* [Assignment] Below is a block of entries, which should be copied verbatim apart from the pictures.

* [Records provided]

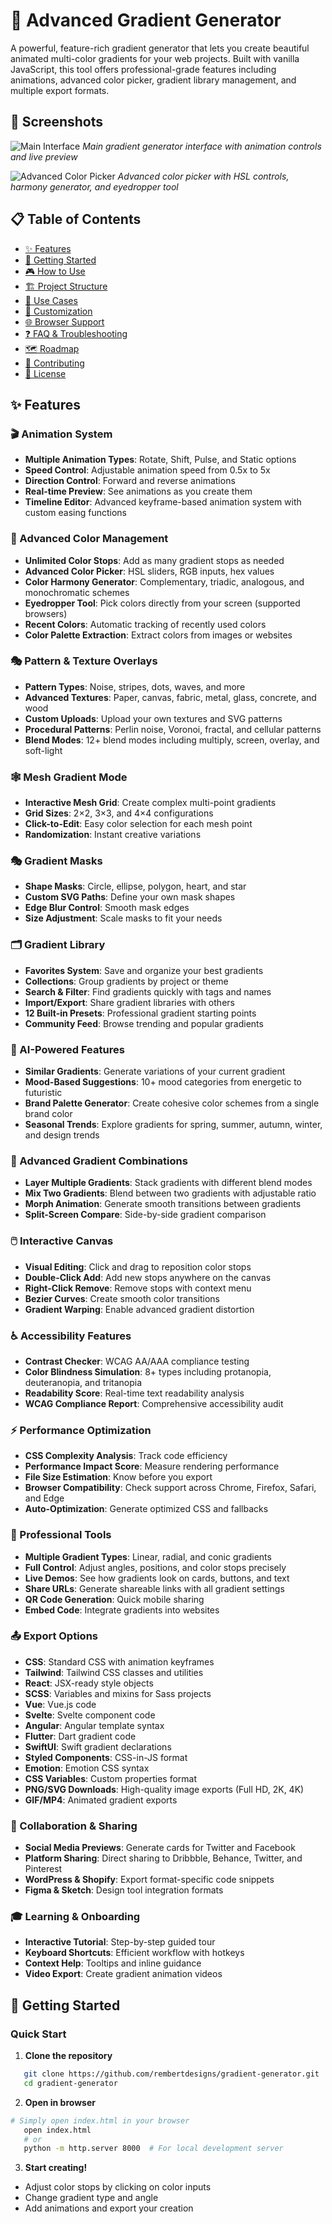 # 🎨 Advanced Gradient Generator

A powerful, feature-rich gradient generator that lets you create beautiful animated multi-color gradients for your web projects. Built with vanilla JavaScript, this tool offers professional-grade features including animations, advanced color picker, gradient library management, and multiple export formats.

## 📸 Screenshots

![Main Interface](https://via.placeholder.com/800x500/667eea/ffffff?text=Gradient+Generator+Interface)
*Main gradient generator interface with animation controls and live preview*

![Advanced Color Picker](https://via.placeholder.com/600x400/764ba2/ffffff?text=Advanced+Color+Picker)
*Advanced color picker with HSL controls, harmony generator, and eyedropper tool*

## 📋 Table of Contents

- [✨ Features](#-features)
- [🚀 Getting Started](#-getting-started)
- [🎮 How to Use](#-how-to-use)
- [🏗️ Project Structure](#️-project-structure)
- [🎯 Use Cases](#-use-cases)
- [🔧 Customization](#-customization)
- [🌐 Browser Support](#-browser-support)
- [❓ FAQ & Troubleshooting](#-faq--troubleshooting)
- [🗺️ Roadmap](#️-roadmap)
- [🤝 Contributing](#-contributing)
- [📜 License](#-license)

## ✨ Features

### 🎬 Animation System
- **Multiple Animation Types**: Rotate, Shift, Pulse, and Static options
- **Speed Control**: Adjustable animation speed from 0.5x to 5x
- **Direction Control**: Forward and reverse animations
- **Real-time Preview**: See animations as you create them
- **Timeline Editor**: Advanced keyframe-based animation system with custom easing functions

### 🎨 Advanced Color Management
- **Unlimited Color Stops**: Add as many gradient stops as needed
- **Advanced Color Picker**: HSL sliders, RGB inputs, hex values
- **Color Harmony Generator**: Complementary, triadic, analogous, and monochromatic schemes
- **Eyedropper Tool**: Pick colors directly from your screen (supported browsers)
- **Recent Colors**: Automatic tracking of recently used colors
- **Color Palette Extraction**: Extract colors from images or websites

### 🎭 Pattern & Texture Overlays
- **Pattern Types**: Noise, stripes, dots, waves, and more
- **Advanced Textures**: Paper, canvas, fabric, metal, glass, concrete, and wood
- **Custom Uploads**: Upload your own textures and SVG patterns
- **Procedural Patterns**: Perlin noise, Voronoi, fractal, and cellular patterns
- **Blend Modes**: 12+ blend modes including multiply, screen, overlay, and soft-light

### 🕸️ Mesh Gradient Mode
- **Interactive Mesh Grid**: Create complex multi-point gradients
- **Grid Sizes**: 2×2, 3×3, and 4×4 configurations
- **Click-to-Edit**: Easy color selection for each mesh point
- **Randomization**: Instant creative variations

### 🎭 Gradient Masks
- **Shape Masks**: Circle, ellipse, polygon, heart, and star
- **Custom SVG Paths**: Define your own mask shapes
- **Edge Blur Control**: Smooth mask edges
- **Size Adjustment**: Scale masks to fit your needs

### 🗂️ Gradient Library
- **Favorites System**: Save and organize your best gradients
- **Collections**: Group gradients by project or theme
- **Search & Filter**: Find gradients quickly with tags and names
- **Import/Export**: Share gradient libraries with others
- **12 Built-in Presets**: Professional gradient starting points
- **Community Feed**: Browse trending and popular gradients

### 🤖 AI-Powered Features
- **Similar Gradients**: Generate variations of your current gradient
- **Mood-Based Suggestions**: 10+ mood categories from energetic to futuristic
- **Brand Palette Generator**: Create cohesive color schemes from a single brand color
- **Seasonal Trends**: Explore gradients for spring, summer, autumn, winter, and design trends

### 🎨 Advanced Gradient Combinations
- **Layer Multiple Gradients**: Stack gradients with different blend modes
- **Mix Two Gradients**: Blend between two gradients with adjustable ratio
- **Morph Animation**: Generate smooth transitions between gradients
- **Split-Screen Compare**: Side-by-side gradient comparison

### 🖱️ Interactive Canvas
- **Visual Editing**: Click and drag to reposition color stops
- **Double-Click Add**: Add new stops anywhere on the canvas
- **Right-Click Remove**: Remove stops with context menu
- **Bezier Curves**: Create smooth color transitions
- **Gradient Warping**: Enable advanced gradient distortion

### ♿ Accessibility Features
- **Contrast Checker**: WCAG AA/AAA compliance testing
- **Color Blindness Simulation**: 8+ types including protanopia, deuteranopia, and tritanopia
- **Readability Score**: Real-time text readability analysis
- **WCAG Compliance Report**: Comprehensive accessibility audit

### ⚡ Performance Optimization
- **CSS Complexity Analysis**: Track code efficiency
- **Performance Impact Score**: Measure rendering performance
- **File Size Estimation**: Know before you export
- **Browser Compatibility**: Check support across Chrome, Firefox, Safari, and Edge
- **Auto-Optimization**: Generate optimized CSS and fallbacks

### 🔧 Professional Tools
- **Multiple Gradient Types**: Linear, radial, and conic gradients
- **Full Control**: Adjust angles, positions, and color stops precisely
- **Live Demos**: See how gradients look on cards, buttons, and text
- **Share URLs**: Generate shareable links with all gradient settings
- **QR Code Generation**: Quick mobile sharing
- **Embed Code**: Integrate gradients into websites

### 📤 Export Options
- **CSS**: Standard CSS with animation keyframes
- **Tailwind**: Tailwind CSS classes and utilities
- **React**: JSX-ready style objects
- **SCSS**: Variables and mixins for Sass projects
- **Vue**: Vue.js code
- **Svelte**: Svelte component code
- **Angular**: Angular template syntax
- **Flutter**: Dart gradient code
- **SwiftUI**: Swift gradient declarations
- **Styled Components**: CSS-in-JS format
- **Emotion**: Emotion CSS syntax
- **CSS Variables**: Custom properties format
- **PNG/SVG Downloads**: High-quality image exports (Full HD, 2K, 4K)
- **GIF/MP4**: Animated gradient exports

### 🤝 Collaboration & Sharing
- **Social Media Previews**: Generate cards for Twitter and Facebook
- **Platform Sharing**: Direct sharing to Dribbble, Behance, Twitter, and Pinterest
- **WordPress & Shopify**: Export format-specific code snippets
- **Figma & Sketch**: Design tool integration formats

### 🎓 Learning & Onboarding
- **Interactive Tutorial**: Step-by-step guided tour
- **Keyboard Shortcuts**: Efficient workflow with hotkeys
- **Context Help**: Tooltips and inline guidance
- **Video Export**: Create gradient animation videos

## 🚀 Getting Started

### Quick Start
1. **Clone the repository**
```bash
   git clone https://github.com/rembertdesigns/gradient-generator.git
   cd gradient-generator
```
2. **Open in browser**
```bash
# Simply open index.html in your browser
   open index.html
   # or
   python -m http.server 8000  # For local development server
```
3. **Start creating!**
- Adjust color stops by clicking on color inputs
- Change gradient type and angle
- Add animations and export your creation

* [Written solution]
 # 🎨 Advanced Gradient Generator

A powerful, feature-rich gradient generator that lets you create beautiful animated multi-color gradients for your web projects. Built with vanilla JavaScript, this tool offers professional-grade features including animations, advanced color picker, gradient library management, and multiple export formats.

## 📸 Screenshots

![Main Interface](https://via.placeholder.com/800x500/667eea/ffffff?text=Gradient+Generator+Interface)
*Main gradient generator interface with animation controls and live preview*

![Advanced Color Picker](https://via.placeholder.com/600x400/764ba2/ffffff?text=Advanced+Color+Picker)
*Advanced color picker with HSL controls, harmony generator, and eyedropper tool*

## 📋 Table of Contents

- [✨ Features](#-features)
- [🚀 Getting Started](#-getting-started)
- [🎮 How to Use](#-how-to-use)
- [🏗️ Project Structure](#️-project-structure)
- [🎯 Use Cases](#-use-cases)
- [🔧 Customization](#-customization)
- [🌐 Browser Support](#-browser-support)
- [❓ FAQ & Troubleshooting](#-faq--troubleshooting)
- [🗺️ Roadmap](#️-roadmap)
- [🤝 Contributing](#-contributing)
- [📜 License](#-license)

## ✨ Features

### 🎬 Animation System
- **Multiple Animation Types**: Rotate, Shift, Pulse, and Static options
- **Speed Control**: Adjustable animation speed from 0.5x to 5x
- **Direction Control**: Forward and reverse animations
- **Real-time Preview**: See animations as you create them
- **Timeline Editor**: Advanced keyframe-based animation system with custom easing functions

### 🎨 Advanced Color Management
- **Unlimited Color Stops**: Add as many gradient stops as needed
- **Advanced Color Picker**: HSL sliders, RGB inputs, hex values
- **Color Harmony Generator**: Complementary, triadic, analogous, and monochromatic schemes
- **Eyedropper Tool**: Pick colors directly from your screen (supported browsers)
- **Recent Colors**: Automatic tracking of recently used colors
- **Color Palette Extraction**: Extract colors from images or websites

### 🎭 Pattern & Texture Overlays
- **Pattern Types**: Noise, stripes, dots, waves, and more
- **Advanced Textures**: Paper, canvas, fabric, metal, glass, concrete, and wood
- **Custom Uploads**: Upload your own textures and SVG patterns
- **Procedural Patterns**: Perlin noise, Voronoi, fractal, and cellular patterns
- **Blend Modes**: 12+ blend modes including multiply, screen, overlay, and soft-light

### 🕸️ Mesh Gradient Mode
- **Interactive Mesh Grid**: Create complex multi-point gradients
- **Grid Sizes**: 2×2, 3×3, and 4×4 configurations
- **Click-to-Edit**: Easy color selection for each mesh point
- **Randomization**: Instant creative variations

### 🎭 Gradient Masks
- **Shape Masks**: Circle, ellipse, polygon, heart, and star
- **Custom SVG Paths**: Define your own mask shapes
- **Edge Blur Control**: Smooth mask edges
- **Size Adjustment**: Scale masks to fit your needs

### 🗂️ Gradient Library
- **Favorites System**: Save and organize your best gradients
- **Collections**: Group gradients by project or theme
- **Search & Filter**: Find gradients quickly with tags and names
- **Import/Export**: Share gradient libraries with others
- **12 Built-in Presets**: Professional gradient starting points
- **Community Feed**: Browse trending and popular gradients

### 🤖 AI-Powered Features
- **Similar Gradients**: Generate variations of your current gradient
- **Mood-Based Suggestions**: 10+ mood categories from energetic to futuristic
- **Brand Palette Generator**: Create cohesive color schemes from a single brand color
- **Seasonal Trends**: Explore gradients for spring, summer, autumn, winter, and design trends

### 🎨 Advanced Gradient Combinations
- **Layer Multiple Gradients**: Stack gradients with different blend modes
- **Mix Two Gradients**: Blend between two gradients with adjustable ratio
- **Morph Animation**: Generate smooth transitions between gradients
- **Split-Screen Compare**: Side-by-side gradient comparison

### 🖱️ Interactive Canvas
- **Visual Editing**: Click and drag to reposition color stops
- **Double-Click Add**: Add new stops anywhere on the canvas
- **Right-Click Remove**: Remove stops with context menu
- **Bezier Curves**: Create smooth color transitions
- **Gradient Warping**: Enable advanced gradient distortion

### ♿ Accessibility Features
- **Contrast Checker**: WCAG AA/AAA compliance testing
- **Color Blindness Simulation**: 8+ types including protanopia, deuteranopia, and tritanopia
- **Readability Score**: Real-time text readability analysis
- **WCAG Compliance Report**: Comprehensive accessibility audit

### ⚡ Performance Optimization
- **CSS Complexity Analysis**: Track code efficiency
- **Performance Impact Score**: Measure rendering performance
- **File Size Estimation**: Know before you export
- **Browser Compatibility**: Check support across Chrome, Firefox, Safari, and Edge
- **Auto-Optimization**: Generate optimized CSS and fallbacks

### 🔧 Professional Tools
- **Multiple Gradient Types**: Linear, radial, and conic gradients
- **Full Control**: Adjust angles, positions, and color stops precisely
- **Live Demos**: See how gradients look on cards, buttons, and text
- **Share URLs**: Generate shareable links with all gradient settings
- **QR Code Generation**: Quick mobile sharing
- **Embed Code**: Integrate gradients into websites

### 📤 Export Options
- **CSS**: Standard CSS with animation keyframes
- **Tailwind**: Tailwind CSS classes and utilities
- **React**: JSX-ready style objects
- **SCSS**: Variables and mixins for Sass projects
- **Vue**: Vue.js code
- **Svelte**: Svelte component code
- **Angular**: Angular template syntax
- **Flutter**: Dart gradient code
- **SwiftUI**: Swift gradient declarations
- **Styled Components**: CSS-in-JS format
- **Emotion**: Emotion CSS syntax
- **CSS Variables**: Custom properties format
- **PNG/SVG Downloads**: High-quality image exports (Full HD, 2K, 4K)
- **GIF/MP4**: Animated gradient exports

### 🤝 Collaboration & Sharing
- **Social Media Previews**: Generate cards for Twitter and Facebook
- **Platform Sharing**: Direct sharing to Dribbble, Behance, Twitter, and Pinterest
- **WordPress & Shopify**: Export format-specific code snippets
- **Figma & Sketch**: Design tool integration formats

### 🎓 Learning & Onboarding
- **Interactive Tutorial**: Step-by-step guided tour
- **Keyboard Shortcuts**: Efficient workflow with hotkeys
- **Context Help**: Tooltips and inline guidance
- **Video Export**: Create gradient animation videos

## 🚀 Getting Started

### Quick Start
1. **Clone the repository**
```bash
   git clone https://github.com/rembertdesigns/gradient-generator.git
   cd gradient-generator
```
2. **Open in browser**
```bash
# Simply open index.html in your browser
   open index.html
   # or
   python -m http.server 8000  # For local development server
```
3. **Start creating!**
- Adjust color stops by clicking on color inputs
- Change gradient type and angle
- Add animations and export your creation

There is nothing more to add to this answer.